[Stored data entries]
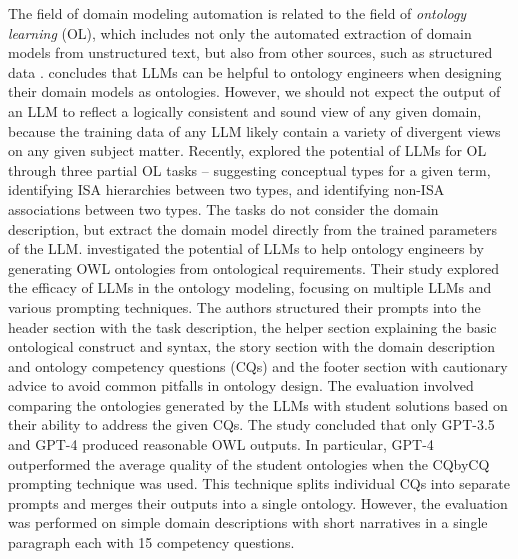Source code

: The field of domain modeling automation is related to the field of \emph{ontology learning} (OL)\cite{Konys2019,Khadir2021}, which includes not only the automated extraction of domain models from unstructured text, but also from other sources, such as structured data \cite{Lakzaei2021}.
\citet{Neuhaus2023} concludes that LLMs can be helpful to ontology engineers when designing their domain models as ontologies. However, we should not expect the output of an LLM to reflect a logically consistent and sound view of any given domain, because the training data of any LLM likely contain a variety of divergent views on any given subject matter.
Recently, \citet{BabaeiGiglou2023} explored the potential of LLMs for OL through three partial OL tasks -- suggesting conceptual types for a given term, identifying ISA hierarchies between two types, and identifying non-ISA associations between two types. The tasks do not consider the domain description, but extract the domain model directly from the trained parameters of the LLM.
\citet{Saeedizade2024} investigated the potential of LLMs to help ontology engineers by generating OWL ontologies from ontological requirements.
Their study explored the efficacy of LLMs in the ontology modeling, focusing on multiple LLMs and various prompting techniques.
The authors structured their prompts into the header section with the task description, the helper section explaining the basic ontological construct and syntax, the story section with the domain description and ontology competency questions (CQs) and the footer section with cautionary advice to avoid common pitfalls in ontology design.
The evaluation involved comparing the ontologies generated by the LLMs with student solutions based on their ability to address the given CQs.
The study concluded that only GPT-3.5 and GPT-4 produced reasonable OWL outputs.
In particular, GPT-4 outperformed the average quality of the student ontologies when the CQbyCQ prompting technique was used.
This technique splits individual CQs into separate prompts and merges their outputs into a single ontology.
However, the evaluation was performed on simple domain descriptions with short narratives in a single paragraph each with 15 competency questions.
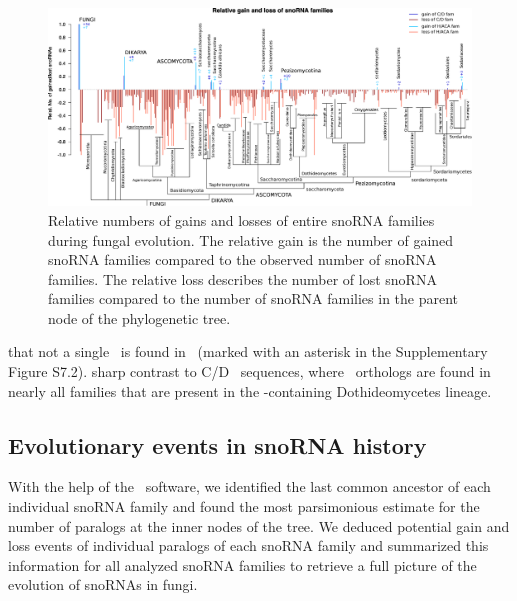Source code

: \begin{figure}
  \centering
  \includegraphics[width=\textwidth]{pics/fungi_relative_gain_loss_PAPERVERSION.eps}
  \caption{Relative numbers of gains and losses of entire snoRNA families
    during fungal evolution. The relative gain is the number of gained
    snoRNA families compared to the observed number of snoRNA families. The
    relative loss describes the number of lost snoRNA families compared to
    the number of snoRNA families in the parent node of the phylogenetic
    tree.}
\label{fig:relative_innovation_deletion_event}
\end{figure}

 that not a single \haca\ is found in \Ptt\ (marked with an
asterisk in the Supplementary Figure S7.2). 
sharp contrast to C/D \sno\ sequences, where \ptt\ orthologs are found in
nearly all families that are present in the \ptt-containing Dothideomycetes
lineage.

\subsection{Evolutionary events in snoRNA history}

With the help of the \epope\ software, we identified the last common
ancestor of each individual snoRNA family and found the most parsimonious
estimate for the number of paralogs at the inner nodes of the tree.  We
deduced potential gain and loss events of individual paralogs of each
snoRNA family and summarized this information for all analyzed snoRNA
families to retrieve a full picture of the evolution of snoRNAs in fungi.

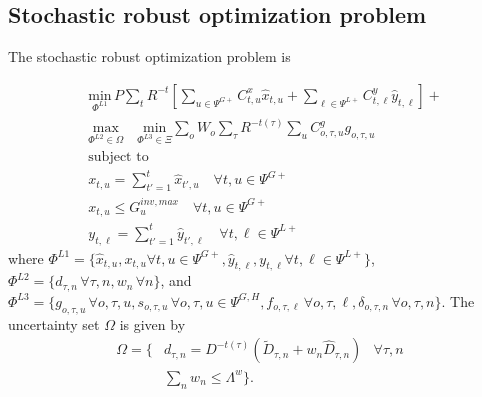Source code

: \documentclass[final]{IEEEtran}
\begin{document}
\subsection{Stochastic robust optimization problem}

The stochastic robust optimization problem is

\begin{align}
&\label{saro_obj} \underset{\Phi^{L1}}{\text{min}} \, P \sum\limits_{t} R^{-t} \left[ \sum\limits_{u \in \Psi^{G+}} C^x_{t, u} \hat{x}_{t, u} + \sum\limits_{\ell \in \Psi^{L+}} C^y_{t, \ell} \hat{y}_{t, \ell} \right] +  \\
&\underset{\Phi^{L2} \in \Omega}{\text{max}} \quad \underset{\Phi^{L3} \in \Xi}{\text{min}} \sum\limits_o W_o \sum\limits_{\tau} R^{-t(\tau)} \sum\limits_{u} C^g_{o, \tau, u} g_{o, \tau, u} \\
&\text{subject to} \nonumber \\
&\label{master_constraint_first} x_{t, u} = \sum\limits_{t' = 1}^{t} \hat{x}_{t', u} 	\quad \forall t, u \in \Psi^{G+} \\
&x_{t, u} \leq G^{inv, max}_u \quad \forall t, u \in \Psi^{G+} \\
&\label{master_constraint_last} y_{t, \ell} = \sum\limits_{t' = 1}^{t} \hat{y}_{t', \ell} 	\quad \forall t, \ell \in \Psi^{L+}
\end{align}
where $\Phi^{L1} = \{ \hat{x}_{t, u}, x_{t, u} \forall t, u \in \Psi^{G+}, \hat{y}_{t, \ell}, y_{t, \ell} \forall t, \ell \in \Psi^{L+} \}$, $\Phi^{L2} = \{ d_{\tau, n} \, \forall \tau, n, w_{n} \, \forall n \}$, and $\Phi^{L3} = \{ g_{o, \tau, u} \, \forall o, \tau, u, s_{o, \tau, u} \, \forall o, \tau, u \in \Psi^{G, H}, f_{o, \tau, \ell} \, \forall o, \tau, \ell, \delta_{o, \tau, n} \, \forall o, \tau, n \}$. The uncertainty set $\Omega$ is given by
\begin{align}
\Omega = \{ &d_{\tau, n} = D^{-t(\tau)} (\tilde{D}_{\tau, n} + w_n \hat{D}_{\tau, n}) & \forall \tau, n \nonumber \\
&\label{uncertainty_set}\sum\limits_n w_{n} \leq \Lambda^w \}.
\end{align}
\end{document}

● **WHAT YOU WILL DO**: Read through the entries, then copy every line where the string "engineers" is found.

● **FINAL ANSWER**:
\citet{Neuhaus2023} concludes that LLMs can be helpful to ontology engineers when designing their domain models as ontologies. However, we should not expect the output of an LLM to reflect a logically consistent and sound view of any given domain, because the training data of any LLM likely contain a variety of divergent views on any given subject matter.
\citet{Saeedizade2024} investigated the potential of LLMs to help ontology engineers by generating OWL ontologies from ontological requirements.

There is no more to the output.